Seizures represent abnormal, excessive, and synchronized neuronal activity in the brain, affecting approximately 1-2% of the global population. Epilepsy is defined as a chronic disorder characterized by recurrent, unprovoked seizures occurring at least 24 hours apart, or a single seizure with high risk of recurrence (>60%).
Pathophysiological Mechanisms: Seizures result from an imbalance between excitatory and inhibitory neurotransmission. Key mechanisms include:
- Excitatory mechanisms: Increased glutamate activity, enhanced sodium/calcium channel function
- Inhibitory mechanisms failure: Reduced GABA function, altered chloride channels
- Network abnormalities: Aberrant synaptic connections, altered neuronal migration
The seizure threshold varies among individuals based on genetic factors, metabolic state, and structural brain abnormalities. Provoked seizures occur due to acute precipitants (hypoglycemia, electrolyte imbalances, toxins), while unprovoked seizures suggest underlying epileptogenic processes.

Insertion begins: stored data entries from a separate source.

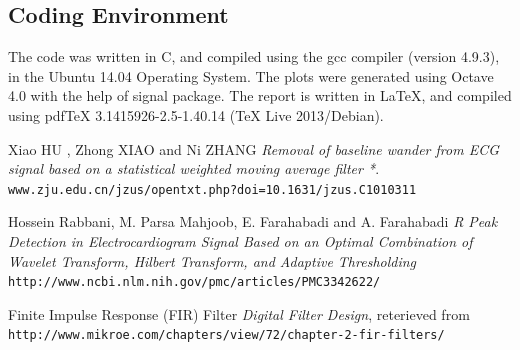 \documentclass{article}
\begin{document}
\subsection{Coding Environment}
The code was written in C, and compiled using the gcc compiler (version 4.9.3), in the
Ubuntu 14.04 Operating System. The plots were generated using Octave 4.0 with the help of signal package. The report 
is written in \LaTeX, and compiled using pdfTeX 3.1415926-2.5-1.40.14 (TeX Live 2013/Debian).

\begin{thebibliography}{9}
Xiao HU , Zhong XIAO and Ni ZHANG 
\textit{Removal of baseline wander from ECG signal based on a statistical weighted moving average filter *}. 
\\\texttt{www.zju.edu.cn/jzus/opentxt.php?doi=10.1631/jzus.C1010311}
 
 Hossein Rabbani, M. Parsa Mahjoob, E. Farahabadi and A. Farahabadi
 \textit{R Peak Detection in Electrocardiogram Signal Based on an Optimal Combination of Wavelet Transform, Hilbert Transform, and Adaptive Thresholding}
 \\\texttt{http://www.ncbi.nlm.nih.gov/pmc/articles/PMC3342622/}

 Finite Impulse Response (FIR) Filter \textit{Digital Filter Design}, reterieved from
 \texttt{http://www.mikroe.com/chapters/view/72/chapter-2-fir-filters/}
 \end{thebibliography}
\end{document}
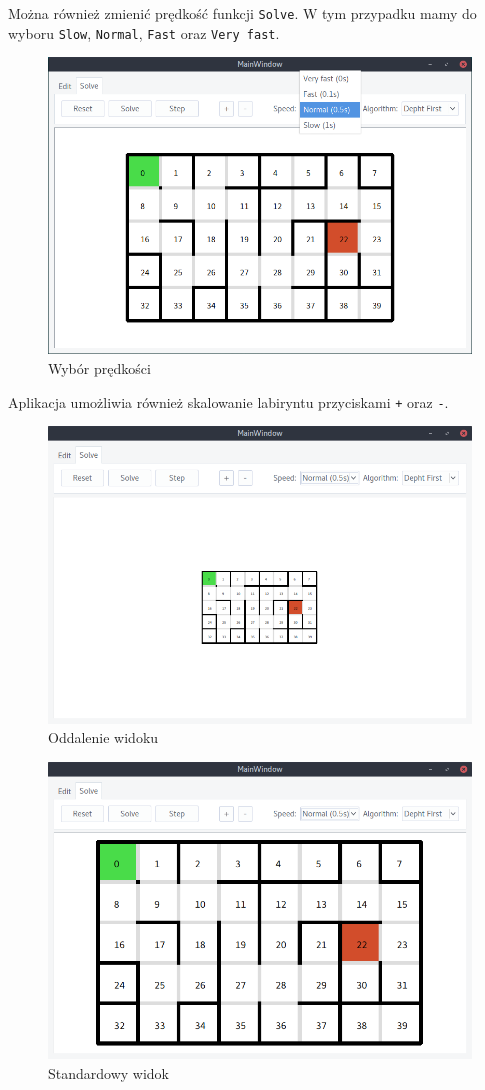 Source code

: \documentclass[12pt,a4paper]{article}
\begin{document}
	
	Można również zmienić prędkość funkcji \texttt{Solve}. W tym
	przypadku mamy do wyboru \texttt{Slow}, \texttt{Normal},
	\texttt{Fast} oraz \texttt{Very fast}.
	\begin{figure}[H]
		\centering
		\includegraphics[width=0.8\linewidth]{obrazki/10_new.png}
		\caption{Wybór prędkości}
	\end{figure}
	
	
	Aplikacja umożliwia również skalowanie labiryntu przyciskami
	\texttt{{+}} oraz \texttt{{-}}.
	\begin{figure}[H]
		\centering
		\includegraphics[width=0.8\linewidth]{obrazki/11.png}
		\caption{Oddalenie widoku}
	\end{figure}
	
	\begin{figure}[H]
		\centering
		\includegraphics[width=0.8\linewidth]{obrazki/12.png}
		\caption{Standardowy widok}
	\end{figure}
	
\end{document}
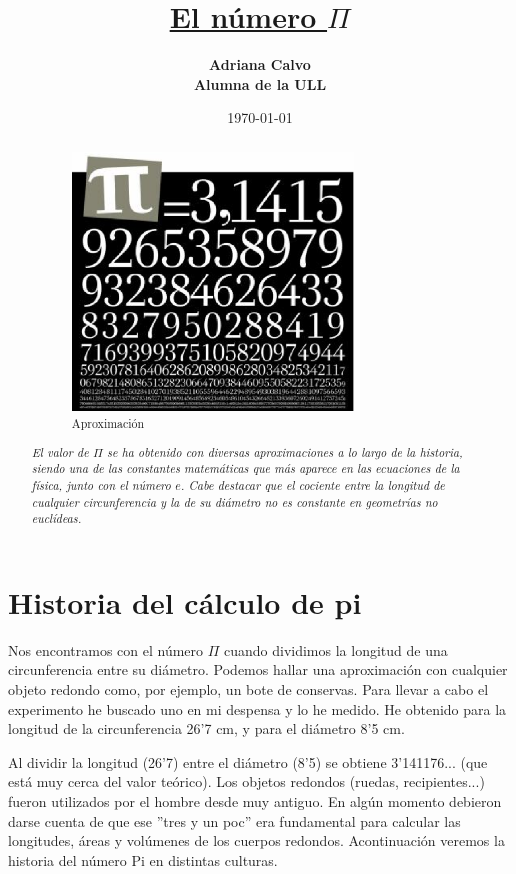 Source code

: \documentclass[spanish,11pt,a4paper]{article}
\title{\Huge\bf{\underline{El número $\Pi$}}}
\author{\Large\bf Adriana Calvo\\ Alumna de la ULL\\}
\date{\today}
\begin{document}
\maketitle

\begin{abstract}
\begin{figure}[h]
\begin{center}
\includegraphics[width=0.75\textwidth]{images/foto1.eps}\end{center}
\caption{Aproximación}
\end{figure}

{\it\large El valor de $\Pi$ se ha obtenido con diversas aproximaciones a lo largo de la historia, siendo una de las constantes matemáticas que más aparece en las ecuaciones de la física, junto con el número $e$. Cabe destacar que el cociente entre la longitud de cualquier circunferencia y la de su diámetro no es constante en geometrías no euclídeas.}
\end{abstract} 

\section{Historia del cálculo de pi}
Nos encontramos con el número $\Pi$ cuando dividimos la longitud de una circunferencia entre su diámetro. Podemos hallar una aproximación con cualquier objeto redondo como, por ejemplo, un bote de conservas. Para llevar a cabo el experimento he buscado uno en mi despensa y lo he medido. He obtenido para la longitud de la circunferencia 26'7 cm, y para el diámetro 8'5 cm. 

Al dividir la longitud (26'7) entre el diámetro (8'5) se obtiene 3'141176... (que está muy cerca del valor teórico). Los objetos redondos (ruedas, recipientes...) fueron utilizados por el hombre desde muy antiguo. En algún momento debieron darse cuenta de que ese ''tres y un poc'' era fundamental para calcular las longitudes, áreas y volúmenes de los cuerpos redondos. 
Acontinuación veremos la historia del número Pi en distintas culturas.
\end{document}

Neuronal Synchronization: Normal brain function requires balanced excitation and inhibition. During seizures, large populations of neurons fire synchronously, overwhelming normal regulatory mechanisms. This synchronization can remain localized (focal seizures) or spread throughout both hemispheres (generalized seizures).
Epileptogenesis: This process transforms normal brain tissue into epileptogenic tissue through molecular, cellular, and network changes. Key factors include:
- Neuronal death and gliosis
- Aberrant neurogenesis
- Altered ion channel expression
- Modified synaptic connectivity
Understanding these mechanisms is crucial for targeted therapeutic interventions and explains why some patients develop epilepsy after brain injury while others do not.